::: Data provided
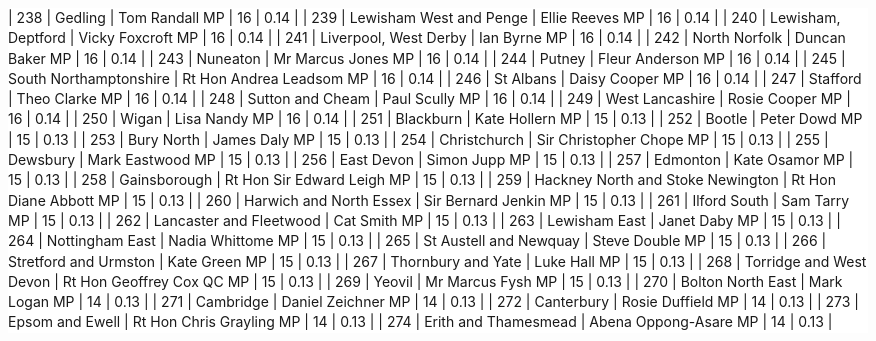| 238 | Gedling | Tom Randall MP | 16 | 0.14 |
| 239 | Lewisham West and Penge | Ellie Reeves MP | 16 | 0.14 |
| 240 | Lewisham, Deptford | Vicky Foxcroft MP | 16 | 0.14 |
| 241 | Liverpool, West Derby | Ian Byrne MP | 16 | 0.14 |
| 242 | North Norfolk | Duncan Baker MP | 16 | 0.14 |
| 243 | Nuneaton | Mr Marcus Jones MP | 16 | 0.14 |
| 244 | Putney | Fleur Anderson MP | 16 | 0.14 |
| 245 | South Northamptonshire | Rt Hon Andrea Leadsom MP | 16 | 0.14 |
| 246 | St Albans | Daisy Cooper MP | 16 | 0.14 |
| 247 | Stafford | Theo Clarke MP | 16 | 0.14 |
| 248 | Sutton and Cheam | Paul Scully MP | 16 | 0.14 |
| 249 | West Lancashire | Rosie Cooper MP | 16 | 0.14 |
| 250 | Wigan | Lisa Nandy MP | 16 | 0.14 |
| 251 | Blackburn | Kate Hollern MP | 15 | 0.13 |
| 252 | Bootle | Peter Dowd MP | 15 | 0.13 |
| 253 | Bury North | James Daly MP | 15 | 0.13 |
| 254 | Christchurch | Sir Christopher Chope MP | 15 | 0.13 |
| 255 | Dewsbury | Mark Eastwood MP | 15 | 0.13 |
| 256 | East Devon | Simon Jupp MP | 15 | 0.13 |
| 257 | Edmonton | Kate Osamor MP | 15 | 0.13 |
| 258 | Gainsborough | Rt Hon Sir Edward Leigh MP | 15 | 0.13 |
| 259 | Hackney North and Stoke Newington | Rt Hon Diane Abbott MP | 15 | 0.13 |
| 260 | Harwich and North Essex | Sir Bernard Jenkin MP | 15 | 0.13 |
| 261 | Ilford South | Sam Tarry MP | 15 | 0.13 |
| 262 | Lancaster and Fleetwood | Cat Smith MP | 15 | 0.13 |
| 263 | Lewisham East | Janet Daby MP | 15 | 0.13 |
| 264 | Nottingham East | Nadia Whittome MP | 15 | 0.13 |
| 265 | St Austell and Newquay | Steve Double MP | 15 | 0.13 |
| 266 | Stretford and Urmston | Kate Green MP | 15 | 0.13 |
| 267 | Thornbury and Yate | Luke Hall MP | 15 | 0.13 |
| 268 | Torridge and West Devon | Rt Hon Geoffrey Cox QC MP | 15 | 0.13 |
| 269 | Yeovil | Mr Marcus Fysh MP | 15 | 0.13 |
| 270 | Bolton North East | Mark Logan MP | 14 | 0.13 |
| 271 | Cambridge | Daniel Zeichner MP | 14 | 0.13 |
| 272 | Canterbury | Rosie Duffield MP | 14 | 0.13 |
| 273 | Epsom and Ewell | Rt Hon Chris Grayling MP | 14 | 0.13 |
| 274 | Erith and Thamesmead | Abena Oppong-Asare MP | 14 | 0.13 |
::::::
- [Prompt] Whichever lines of the records above hold the word "Devon" should all be copied out.

- [Task output]
| 256 | East Devon | Simon Jupp MP | 15 | 0.13 |
| 268 | Torridge and West Devon | Rt Hon Geoffrey Cox QC MP | 15 | 0.13 |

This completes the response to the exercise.